Leave every picture out and give back the lines below from the first through the line that holds "Adrenal glands are", exactly as written.

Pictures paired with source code
>>>

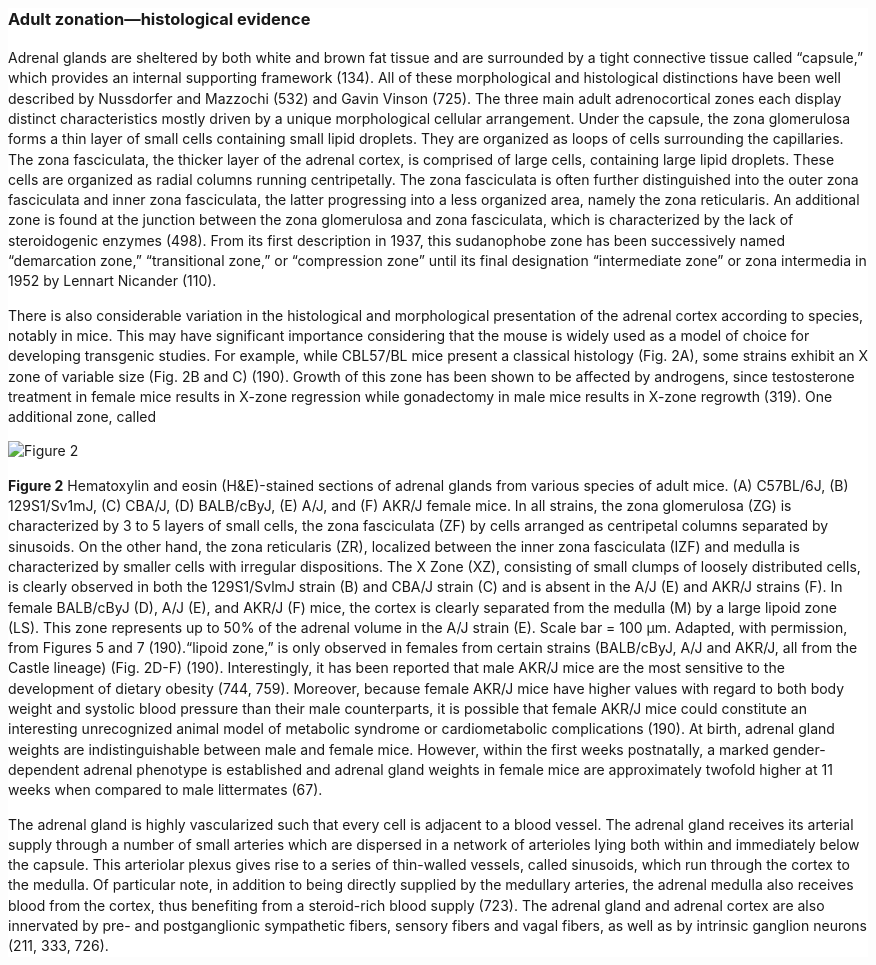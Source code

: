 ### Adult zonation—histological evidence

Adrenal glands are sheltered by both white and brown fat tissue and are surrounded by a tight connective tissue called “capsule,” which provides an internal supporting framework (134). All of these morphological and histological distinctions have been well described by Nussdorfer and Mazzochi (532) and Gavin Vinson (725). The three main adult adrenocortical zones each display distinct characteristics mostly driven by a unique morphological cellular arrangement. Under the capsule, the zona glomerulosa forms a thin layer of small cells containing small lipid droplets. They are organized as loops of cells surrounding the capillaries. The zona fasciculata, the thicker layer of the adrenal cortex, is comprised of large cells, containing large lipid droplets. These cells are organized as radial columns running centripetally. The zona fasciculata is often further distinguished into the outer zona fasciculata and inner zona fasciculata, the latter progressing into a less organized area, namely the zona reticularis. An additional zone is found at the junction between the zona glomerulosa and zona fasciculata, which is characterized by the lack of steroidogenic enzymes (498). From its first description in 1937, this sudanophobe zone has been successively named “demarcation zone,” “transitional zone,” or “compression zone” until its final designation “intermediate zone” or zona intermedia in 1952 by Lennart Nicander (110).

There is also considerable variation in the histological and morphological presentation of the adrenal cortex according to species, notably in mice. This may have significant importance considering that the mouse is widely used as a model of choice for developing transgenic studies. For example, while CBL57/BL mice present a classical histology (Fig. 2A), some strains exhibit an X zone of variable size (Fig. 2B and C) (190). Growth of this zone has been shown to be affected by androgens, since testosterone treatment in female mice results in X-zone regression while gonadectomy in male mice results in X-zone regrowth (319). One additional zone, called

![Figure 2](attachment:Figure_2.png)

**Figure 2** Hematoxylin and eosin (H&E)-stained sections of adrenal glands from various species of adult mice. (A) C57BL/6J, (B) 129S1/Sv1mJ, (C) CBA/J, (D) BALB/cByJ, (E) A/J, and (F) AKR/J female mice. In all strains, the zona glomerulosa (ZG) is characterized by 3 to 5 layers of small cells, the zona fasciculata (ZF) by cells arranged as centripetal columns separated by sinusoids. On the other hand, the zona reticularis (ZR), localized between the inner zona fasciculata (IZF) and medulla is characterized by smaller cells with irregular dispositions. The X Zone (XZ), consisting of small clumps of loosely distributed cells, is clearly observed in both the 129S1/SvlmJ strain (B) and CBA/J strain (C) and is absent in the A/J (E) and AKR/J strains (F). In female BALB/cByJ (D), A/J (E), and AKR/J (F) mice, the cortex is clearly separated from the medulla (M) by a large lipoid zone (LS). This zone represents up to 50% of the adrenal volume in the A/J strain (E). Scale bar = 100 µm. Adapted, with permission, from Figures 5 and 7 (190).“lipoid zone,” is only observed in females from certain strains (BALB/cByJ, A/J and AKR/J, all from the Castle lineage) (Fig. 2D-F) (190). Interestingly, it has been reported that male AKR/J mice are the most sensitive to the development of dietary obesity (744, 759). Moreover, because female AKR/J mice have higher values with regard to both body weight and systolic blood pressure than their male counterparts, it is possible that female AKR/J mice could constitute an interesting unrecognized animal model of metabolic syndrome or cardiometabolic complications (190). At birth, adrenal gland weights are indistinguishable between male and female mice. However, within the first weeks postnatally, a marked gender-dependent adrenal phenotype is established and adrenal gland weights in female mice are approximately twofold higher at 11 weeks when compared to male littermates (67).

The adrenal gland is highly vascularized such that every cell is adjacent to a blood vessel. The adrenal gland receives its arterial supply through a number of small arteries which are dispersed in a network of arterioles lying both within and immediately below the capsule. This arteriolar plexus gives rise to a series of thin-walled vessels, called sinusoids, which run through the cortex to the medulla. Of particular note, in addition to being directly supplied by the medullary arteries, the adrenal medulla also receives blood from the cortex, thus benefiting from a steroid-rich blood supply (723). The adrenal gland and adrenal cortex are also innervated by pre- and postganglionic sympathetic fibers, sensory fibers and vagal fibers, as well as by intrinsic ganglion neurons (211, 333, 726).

<<<

■ RESULT OF THIS EXERCISE ■
Source code

: ### Adult zonation—histological evidence

Adrenal glands are sheltered by both white and brown fat tissue and are surrounded by a tight connective tissue called “capsule,” which provides an internal supporting framework (134). All of these morphological and histological distinctions have been well described by Nussdorfer and Mazzochi (532) and Gavin Vinson (725). The three main adult adrenocortical zones each display distinct characteristics mostly driven by a unique morphological cellular arrangement. Under the capsule, the zona glomerulosa forms a thin layer of small cells containing small lipid droplets. They are organized as loops of cells surrounding the capillaries. The zona fasciculata, the thicker layer of the adrenal cortex, is comprised of large cells, containing large lipid droplets. These cells are organized as radial columns running centripetally. The zona fasciculata is often further distinguished into the outer zona fasciculata and inner zona fasciculata, the latter progressing into a less organized area, namely the zona reticularis. An additional zone is found at the junction between the zona glomerulosa and zona fasciculata, which is characterized by the lack of steroidogenic enzymes (498). From its first description in 1937, this sudanophobe zone has been successively named “demarcation zone,” “transitional zone,” or “compression zone” until its final designation “intermediate zone” or zona intermedia in 1952 by Lennart Nicander (110).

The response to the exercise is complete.